What do I like about the Roku?
  • Picture/Sound quality – the one thing I can compare between the Roku and my Apple TV is Netflix.  So I’ve done quite a bit of A/B comparison and the video/audio quality on the Roku are noticeably better than the Apple TV.  While the Netflix interface isn’t as eloquent, we will watch more Netflix shows on the Roku.
  • Bluetooth remote – while I’m not happy with the inconsistencies of the remote, one interesting factor is it being bluetooth.  While everyone is very used to pointing the remote at the TV, it isn’t necessary with the Roku remote.  This means you can mount the box in a less conspicuous location and still be able to control it (unlike the traditional infrared remotes)
  • Size – Small.
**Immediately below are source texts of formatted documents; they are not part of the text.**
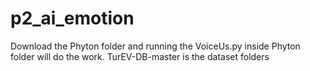 # p2_ai_emotion

Download the Phyton folder and running the VoiceUs.py inside Phyton folder will do the work. TurEV-DB-master is the dataset folders
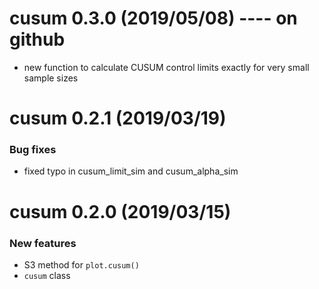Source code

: # cusum 0.3.0 (2019/05/08) ---- on github
* new function to calculate CUSUM control limits exactly for very small sample sizes

# cusum 0.2.1 (2019/03/19)

### Bug fixes
* fixed typo in cusum_limit_sim and cusum_alpha_sim


# cusum 0.2.0 (2019/03/15)

### New features
* S3 method for `plot.cusum()`
* `cusum` class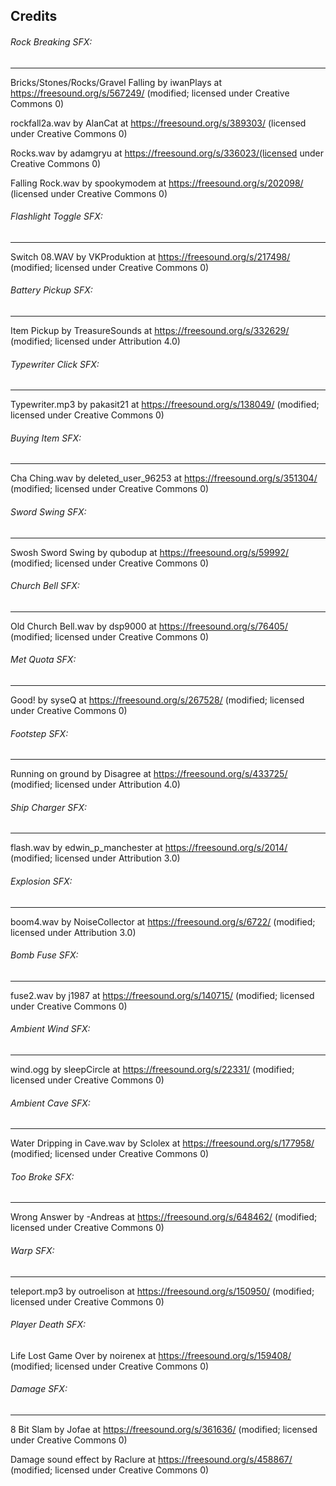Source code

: ## Credits

###### Rock Breaking SFX:
---
Bricks/Stones/Rocks/Gravel Falling by iwanPlays at https://freesound.org/s/567249/ (modified; licensed under Creative Commons 0)

rockfall2a.wav by AlanCat at https://freesound.org/s/389303/ (licensed under Creative Commons 0)

Rocks.wav by adamgryu at https://freesound.org/s/336023/(licensed under Creative Commons 0)

Falling Rock.wav by spookymodem at https://freesound.org/s/202098/ (licensed under Creative Commons 0)

###### Flashlight Toggle SFX:
---
Switch 08.WAV by VKProduktion at https://freesound.org/s/217498/ (modified; licensed under Creative Commons 0)

###### Battery Pickup SFX:
---
Item Pickup by TreasureSounds at https://freesound.org/s/332629/ (modified; licensed under Attribution 4.0)

###### Typewriter Click SFX:
---
Typewriter.mp3 by pakasit21 at https://freesound.org/s/138049/ (modified; licensed under Creative Commons 0)

###### Buying Item SFX:
---
Cha Ching.wav by deleted_user_96253 at https://freesound.org/s/351304/ (modified; licensed under Creative Commons 0)

###### Sword Swing SFX:
---
Swosh Sword Swing by qubodup at https://freesound.org/s/59992/ (modified; licensed under Creative Commons 0)

###### Church Bell SFX:
---
Old Church Bell.wav by dsp9000 at https://freesound.org/s/76405/ (modified; licensed under Creative Commons 0)

###### Met Quota SFX:
---
Good! by syseQ at https://freesound.org/s/267528/ (modified; licensed under Creative Commons 0)

###### Footstep SFX:
---
Running on ground by Disagree at https://freesound.org/s/433725/ (modified; licensed under Attribution 4.0)

###### Ship Charger SFX:
---
flash.wav by edwin_p_manchester at https://freesound.org/s/2014/ (modified; licensed under Attribution 3.0)

###### Explosion SFX:
---
boom4.wav by NoiseCollector at https://freesound.org/s/6722/ (modified; licensed under Attribution 3.0)

###### Bomb Fuse SFX:
---
fuse2.wav by j1987 at https://freesound.org/s/140715/ (modified; licensed under Creative Commons 0)

###### Ambient Wind SFX:
---
wind.ogg by sleepCircle at https://freesound.org/s/22331/ (modified; licensed under Creative Commons 0)

###### Ambient Cave SFX:
---
Water Dripping in Cave.wav by Sclolex at https://freesound.org/s/177958/ (modified; licensed under Creative Commons 0)

###### Too Broke SFX:
---
Wrong Answer by -Andreas at https://freesound.org/s/648462/ (modified; licensed under Creative Commons 0)

###### Warp SFX:
---
teleport.mp3 by outroelison at https://freesound.org/s/150950/ (modified; licensed under Creative Commons 0)

###### Player Death SFX:
Life Lost Game Over by noirenex at https://freesound.org/s/159408/ (modified; licensed under Creative Commons 0)

###### Damage SFX:
---
8 Bit Slam by Jofae at https://freesound.org/s/361636/ (modified; licensed under Creative Commons 0)

Damage sound effect by Raclure at https://freesound.org/s/458867/ (modified; licensed under Creative Commons 0)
That’s cool and it makes mounting it easier.  Double sided tape and it’s almost integrated with your TV.  Certainly no need to purchase specific furniture or shelves to house it.
  • Justin.TV – if you’ve been paying attention, you’re probably thinking “wait, didn’t he say he didn’t like this?”.  I did.  But I think this shows a strength of the Roku in it’s user supported channels and content.  Over time I hope/expect that better offerings/implementations will be made available and the experience will be better.  I’m willing to wait and see.
  • Games – while I don’t think Angry Birds was a good choice for the device and it certainly doesn’t have the video processing to keep up with dedicated systems like a PS or XBOX, it has potential.
Would I purchase the Roku again?  Yes.  Would I get the XS?  Probably not.  I think I’d try the XD and see if the lack of enhanced features makes the remote use any more tolerable.